Nor am I such an expert but if we have 20000 actual troops doing effective policing, training, etc. there will need to be something like 100000 contractors to provide logistical support.

The idea that this is denying an operationg zone to Al qaeda is laughable.

It much more an operating zone for them now than before Saddam Hussain was removed.

…and whose main responsibility is it ? The voters of course.

You must have been studying Robert Benchley’s How To Understand International Finance.

I guess as long as we keep buying things from China, they will have money to lend us.

Of course, if the dollar keeps going down our bonds will be worth less and new bonds to pay the old debt and interest will carry a higher and higher interest rate.

But that’s OK, I guess, as long as the Iraq program is making such progress.

Let me run some quotes by you.

That was Bush in 2000. If you’ll recall, he ran against the concept of nation building, deriding the many foreign entanglements of the Clinton presidency, for being the world’s policemen, etc. Those type of lines got a lot of applause. It’s not the voter’s fault he was lying through his teeth.

Not the first time and he lost that popular vote. However, how about the second time and he actually won that popular vote? The voters don’t exactly shine in that one.

Its the voters fault for believing him, or any politician, but lets face it, we all knew he was an even worse liar and very much an oilman.

Voters were so tied up with a story about speedboats they forgot to think, its that simple and now you have the leader you deserve.

Unfortunately, the rest of the world also has to deal with the American leader the American people deserve.

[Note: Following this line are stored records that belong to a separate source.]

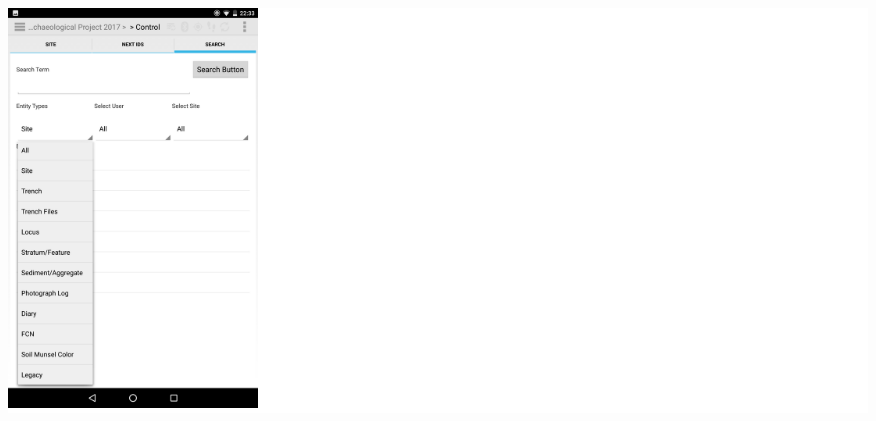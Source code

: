   <img src="https://github.com/FAIMS/harvard/blob/master/screenshots/Screenshot_20170913-223313.png" width="250"/>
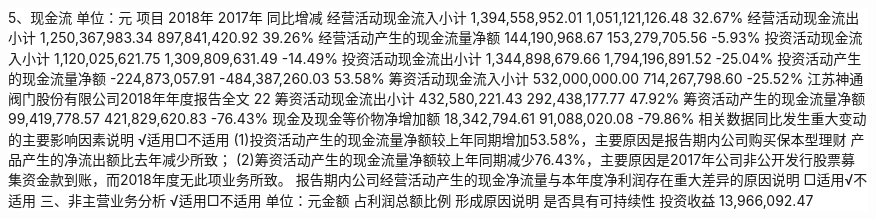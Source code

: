 5、现金流
单位：元
项目
2018年
2017年
同比增减
经营活动现金流入小计
1,394,558,952.01
1,051,121,126.48
32.67%
经营活动现金流出小计
1,250,367,983.34
897,841,420.92
39.26%
经营活动产生的现金流量净额
144,190,968.67
153,279,705.56
-5.93%
投资活动现金流入小计
1,120,025,621.75
1,309,809,631.49
-14.49%
投资活动现金流出小计
1,344,898,679.66
1,794,196,891.52
-25.04%
投资活动产生的现金流量净额
-224,873,057.91
-484,387,260.03
53.58%
筹资活动现金流入小计
532,000,000.00
714,267,798.60
-25.52%
江苏神通阀门股份有限公司2018年年度报告全文
22
筹资活动现金流出小计
432,580,221.43
292,438,177.77
47.92%
筹资活动产生的现金流量净额
99,419,778.57
421,829,620.83
-76.43%
现金及现金等价物净增加额
18,342,794.61
91,088,020.08
-79.86%
相关数据同比发生重大变动的主要影响因素说明
√适用□不适用
(1)投资活动产生的现金流量净额较上年同期增加53.58%，主要原因是报告期内公司购买保本型理财
产品产生的净流出额比去年减少所致；
(2)筹资活动产生的现金流量净额较上年同期减少76.43%，主要原因是2017年公司非公开发行股票募
集资金款到账，而2018年度无此项业务所致。
报告期内公司经营活动产生的现金净流量与本年度净利润存在重大差异的原因说明
□适用√不适用
三、非主营业务分析
√适用□不适用
单位：元金额
占利润总额比例
形成原因说明
是否具有可持续性
投资收益
13,966,092.47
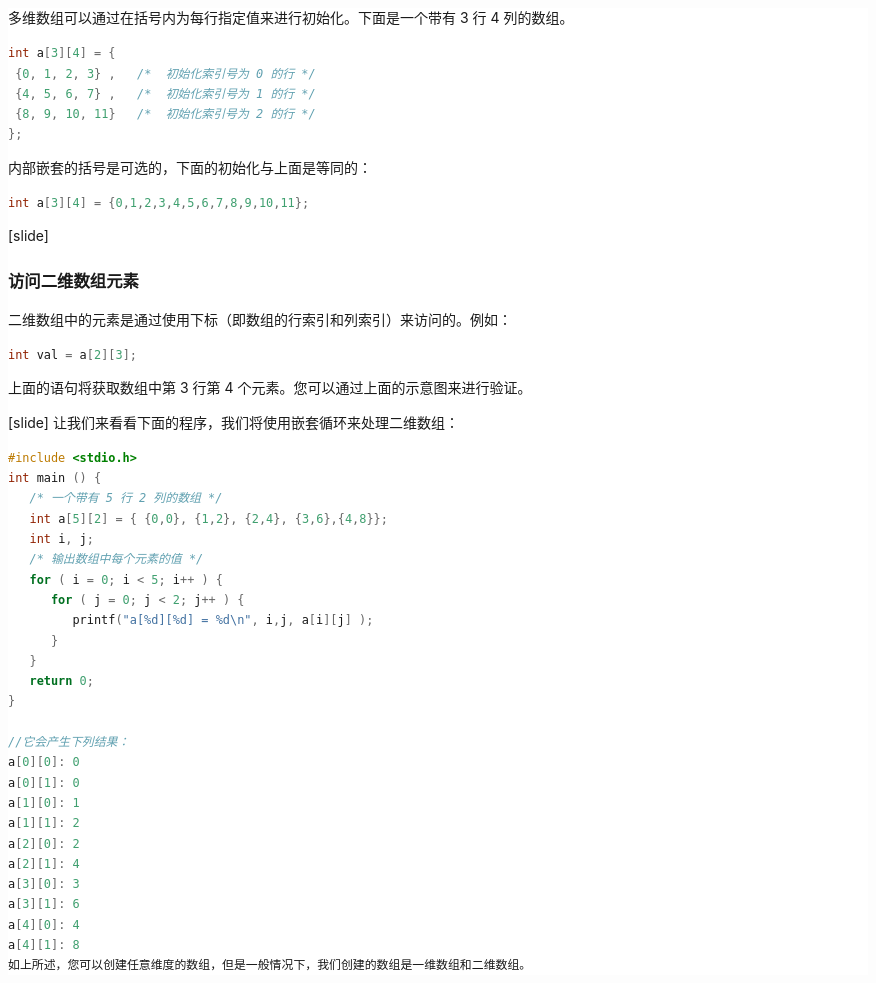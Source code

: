 多维数组可以通过在括号内为每行指定值来进行初始化。下面是一个带有 3 行 4 列的数组。
```c
int a[3][4] = {  
 {0, 1, 2, 3} ,   /*  初始化索引号为 0 的行 */
 {4, 5, 6, 7} ,   /*  初始化索引号为 1 的行 */
 {8, 9, 10, 11}   /*  初始化索引号为 2 的行 */
};
```


内部嵌套的括号是可选的，下面的初始化与上面是等同的：
```c
int a[3][4] = {0,1,2,3,4,5,6,7,8,9,10,11};
```


[slide]
### 访问二维数组元素

二维数组中的元素是通过使用下标（即数组的行索引和列索引）来访问的。例如：
```c
int val = a[2][3];
```
上面的语句将获取数组中第 3 行第 4 个元素。您可以通过上面的示意图来进行验证。




[slide]
让我们来看看下面的程序，我们将使用嵌套循环来处理二维数组：
```c
#include <stdio.h>
int main () {
   /* 一个带有 5 行 2 列的数组 */
   int a[5][2] = { {0,0}, {1,2}, {2,4}, {3,6},{4,8}};
   int i, j;
   /* 输出数组中每个元素的值 */
   for ( i = 0; i < 5; i++ ) {
      for ( j = 0; j < 2; j++ ) {
         printf("a[%d][%d] = %d\n", i,j, a[i][j] );
      }
   }
   return 0;
}

//它会产生下列结果：
a[0][0]: 0
a[0][1]: 0
a[1][0]: 1
a[1][1]: 2
a[2][0]: 2
a[2][1]: 4
a[3][0]: 3
a[3][1]: 6
a[4][0]: 4
a[4][1]: 8
如上所述，您可以创建任意维度的数组，但是一般情况下，我们创建的数组是一维数组和二维数组。
```
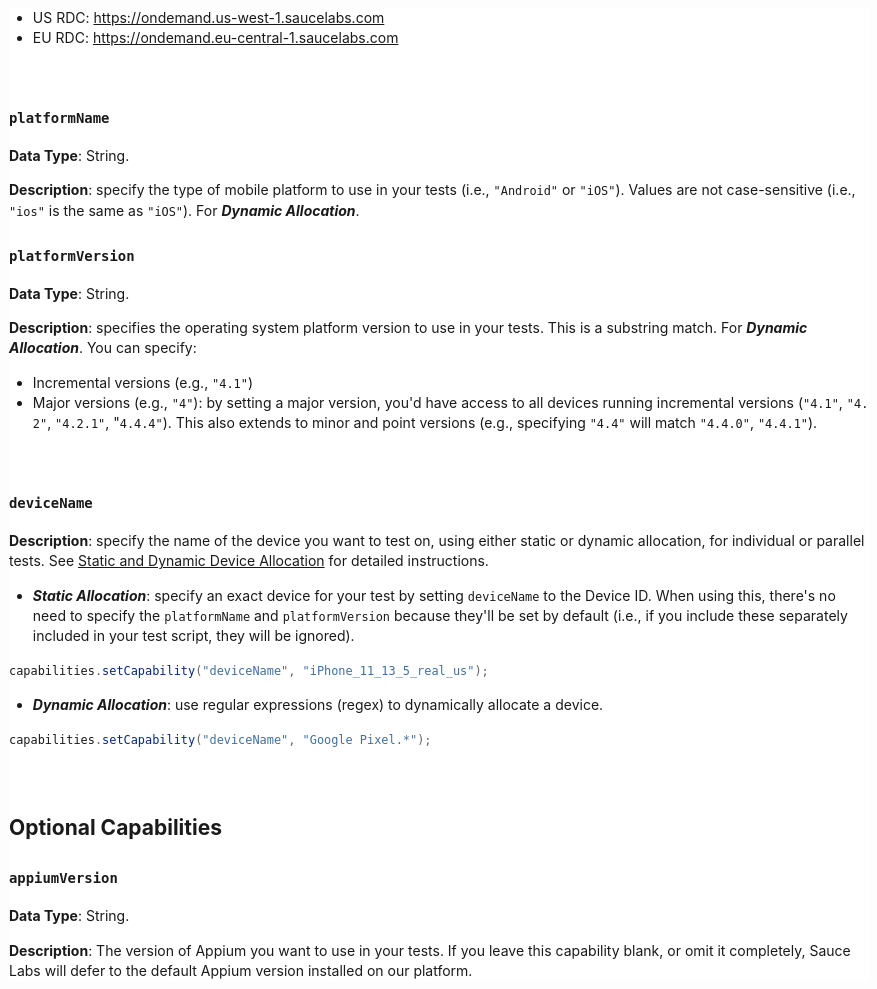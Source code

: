* US RDC: https://ondemand.us-west-1.saucelabs.com
* EU RDC: https://ondemand.eu-central-1.saucelabs.com
<br/>

### `platformName`
__Data Type__: String.

__Description__: specify the type of mobile platform to use in your tests (i.e., `"Android"` or `"iOS"`). Values are not case-sensitive (i.e., `"ios"` is the same as `"iOS"`). For ***Dynamic Allocation***.
<br/>

### `platformVersion`
__Data Type__: String.

__Description__: specifies the operating system platform version to use in your tests. This is a substring match. For ***Dynamic Allocation***. You can specify:
  * Incremental versions (e.g., `"4.1"`)
  * Major versions (e.g., `"4"`): by setting a major version, you'd have access to all devices running incremental versions (`"4.1"`, `"4.2"`, `"4.2.1"`, "`4.4.4"`). This also extends to minor and point versions (e.g., specifying `"4.4"` will match `"4.4.0"`, `"4.4.1"`).
<br/>

### `deviceName`
__Description__: specify the name of the device you want to test on, using either static or dynamic allocation, for individual or parallel tests. See [Static and Dynamic Device Allocation](https://docs.saucelabs.com/mobile-apps/automated-testing/supported-devices#static-and-dynamic-device-allocation) for detailed instructions.
  * ***Static Allocation***: specify an exact device for your test by setting `deviceName` to the Device ID. When using this, there's no need to specify the `platformName` and `platformVersion` because they'll be set by default (i.e., if you include these separately included in your test script, they will be ignored).
  ```java title="Java Example"
  capabilities.setCapability("deviceName", "iPhone_11_13_5_real_us");
  ```
  * ***Dynamic Allocation***: use regular expressions (regex) to dynamically allocate a device.
  ```java title="Java Example"
  capabilities.setCapability("deviceName", "Google Pixel.*");
  ```
<br/>

## Optional Capabilities

### `appiumVersion`
__Data Type__: String.

__Description__: The version of Appium you want to use in your tests. If you leave this capability blank, or omit it completely, Sauce Labs will defer to the default Appium version installed on our platform.
<br/>

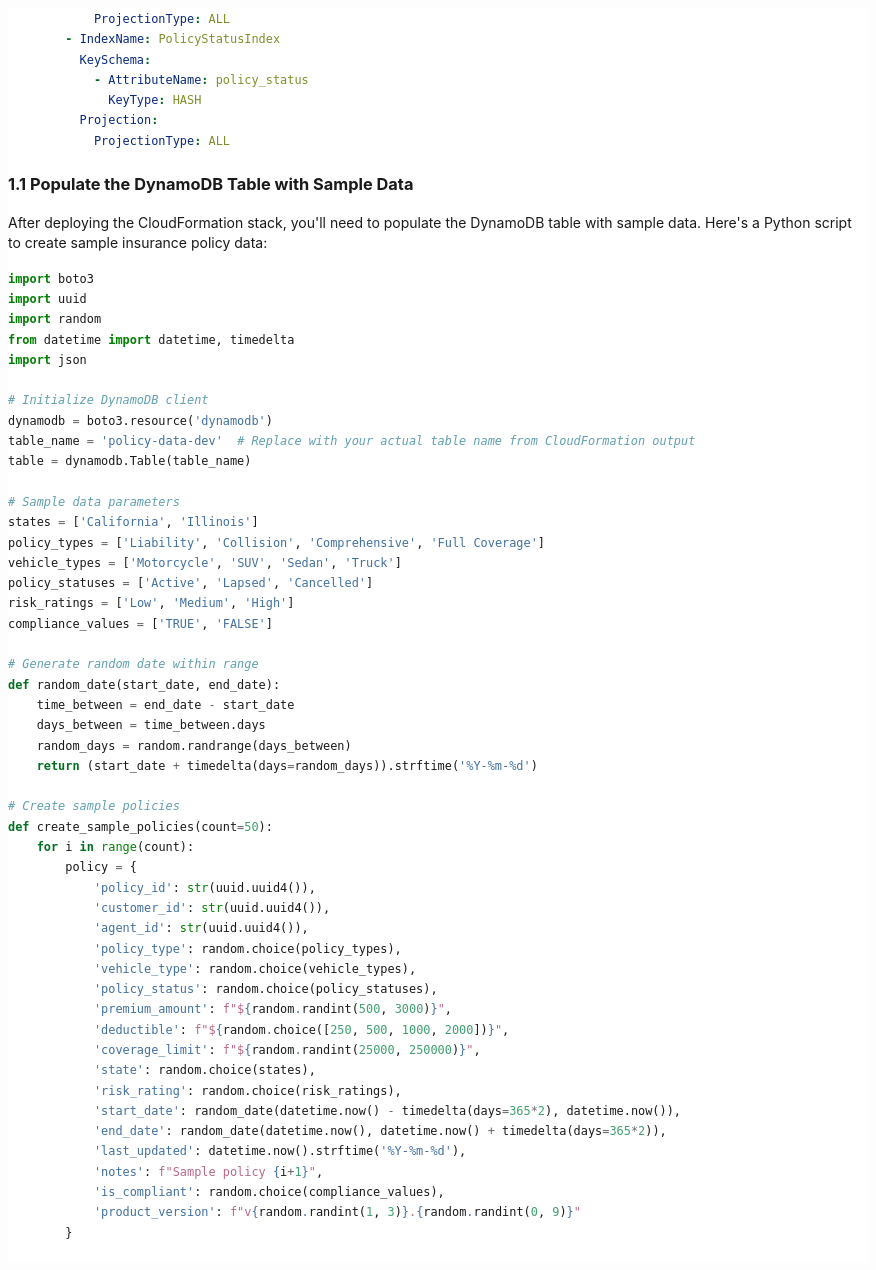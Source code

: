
 ```yaml
            ProjectionType: ALL
        - IndexName: PolicyStatusIndex
          KeySchema:
            - AttributeName: policy_status
              KeyType: HASH
          Projection:
            ProjectionType: ALL
```

### 1.1 Populate the DynamoDB Table with Sample Data

After deploying the CloudFormation stack, you'll need to populate the DynamoDB table with sample data. Here's a Python script to create sample insurance policy data:

```python
import boto3
import uuid
import random
from datetime import datetime, timedelta
import json

# Initialize DynamoDB client
dynamodb = boto3.resource('dynamodb')
table_name = 'policy-data-dev'  # Replace with your actual table name from CloudFormation output
table = dynamodb.Table(table_name)

# Sample data parameters
states = ['California', 'Illinois']
policy_types = ['Liability', 'Collision', 'Comprehensive', 'Full Coverage']
vehicle_types = ['Motorcycle', 'SUV', 'Sedan', 'Truck']
policy_statuses = ['Active', 'Lapsed', 'Cancelled']
risk_ratings = ['Low', 'Medium', 'High']
compliance_values = ['TRUE', 'FALSE']

# Generate random date within range
def random_date(start_date, end_date):
    time_between = end_date - start_date
    days_between = time_between.days
    random_days = random.randrange(days_between)
    return (start_date + timedelta(days=random_days)).strftime('%Y-%m-%d')

# Create sample policies
def create_sample_policies(count=50):
    for i in range(count):
        policy = {
            'policy_id': str(uuid.uuid4()),
            'customer_id': str(uuid.uuid4()),
            'agent_id': str(uuid.uuid4()),
            'policy_type': random.choice(policy_types),
            'vehicle_type': random.choice(vehicle_types),
            'policy_status': random.choice(policy_statuses),
            'premium_amount': f"${random.randint(500, 3000)}",
            'deductible': f"${random.choice([250, 500, 1000, 2000])}",
            'coverage_limit': f"${random.randint(25000, 250000)}",
            'state': random.choice(states),
            'risk_rating': random.choice(risk_ratings),
            'start_date': random_date(datetime.now() - timedelta(days=365*2), datetime.now()),
            'end_date': random_date(datetime.now(), datetime.now() + timedelta(days=365*2)),
            'last_updated': datetime.now().strftime('%Y-%m-%d'),
            'notes': f"Sample policy {i+1}",
            'is_compliant': random.choice(compliance_values),
            'product_version': f"v{random.randint(1, 3)}.{random.randint(0, 9)}"
        }
        
```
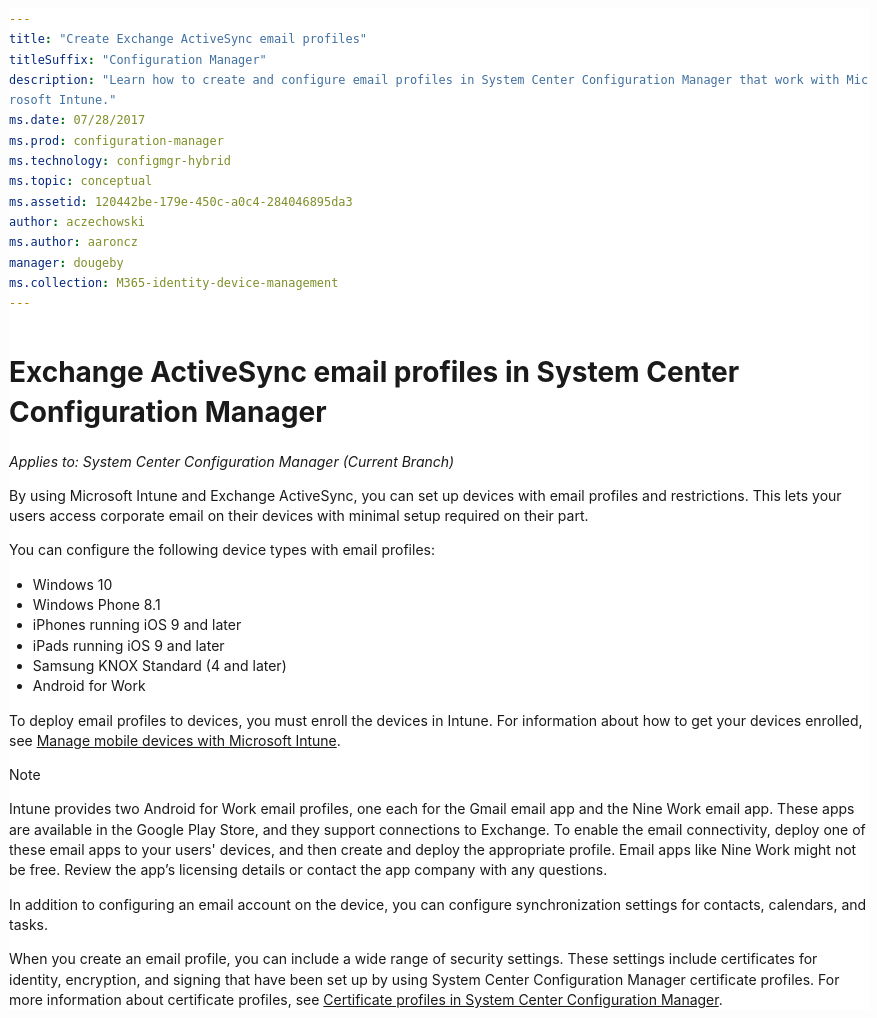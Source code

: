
 ```yaml
---
title: "Create Exchange ActiveSync email profiles"
titleSuffix: "Configuration Manager"
description: "Learn how to create and configure email profiles in System Center Configuration Manager that work with Microsoft Intune."
ms.date: 07/28/2017
ms.prod: configuration-manager
ms.technology: configmgr-hybrid
ms.topic: conceptual
ms.assetid: 120442be-179e-450c-a0c4-284046895da3
author: aczechowski
ms.author: aaroncz
manager: dougeby
ms.collection: M365-identity-device-management
---
```


# Exchange ActiveSync email profiles in System Center Configuration Manager

*Applies to: System Center Configuration Manager (Current Branch)*

By using Microsoft Intune and Exchange ActiveSync, you can set up devices with email profiles and restrictions. This lets your users access corporate email on their devices with minimal setup required on their part.  

 You can configure the following device types with email profiles:  

- Windows 10
- Windows Phone 8.1
- iPhones running iOS 9 and later 
- iPads running iOS 9 and later 
- Samsung KNOX Standard (4 and later)
- Android for Work

To deploy email profiles to devices, you must enroll the devices in Intune. For information about how to get your devices enrolled, see [Manage mobile devices with Microsoft Intune](https://technet.microsoft.com/library/dn646962.aspx).

> [!NOTE]
> Intune provides two Android for Work email profiles, one each for the Gmail email app and the Nine Work email app. These apps are available in the Google Play Store, and they support connections to Exchange. To enable the email connectivity, deploy one of these email apps to your users' devices, and then create and deploy the appropriate profile. Email apps like Nine Work might not be free. Review the app’s licensing details or contact the app company with any questions.

 In addition to configuring an email account on the device, you can configure synchronization settings for contacts, calendars, and tasks.  

 When you create an email profile, you can include a wide range of security settings. These settings include certificates for identity, encryption, and signing that have been set up by using System Center Configuration Manager certificate profiles. For more information about certificate profiles, see [Certificate profiles in System Center Configuration Manager](/sccm/protect/deploy-use/introduction-to-certificate-profiles).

Listen to the lad from Yorkshire. Shame on him! He voted for Bush just as many times as I did! But did he ever vote for Gore or Kerry? Not once! And I voted for both of them!

And he wants to blame moi? The nerve…

Collective responsibility and all that stuff.

I have my own burdens, I voted for Blair, it wasn’t big and it wasn’t clever.

Yes, I would definitely agree that the 2004 election was pretty spectacular. At least go for the lesser evil. Still, when the duopoly gives us a “choice” between Hillary Clinton and Mitt Romney, or Gore and Bush, or Clinton and Dole…you must despair. We were sold down the river long ago.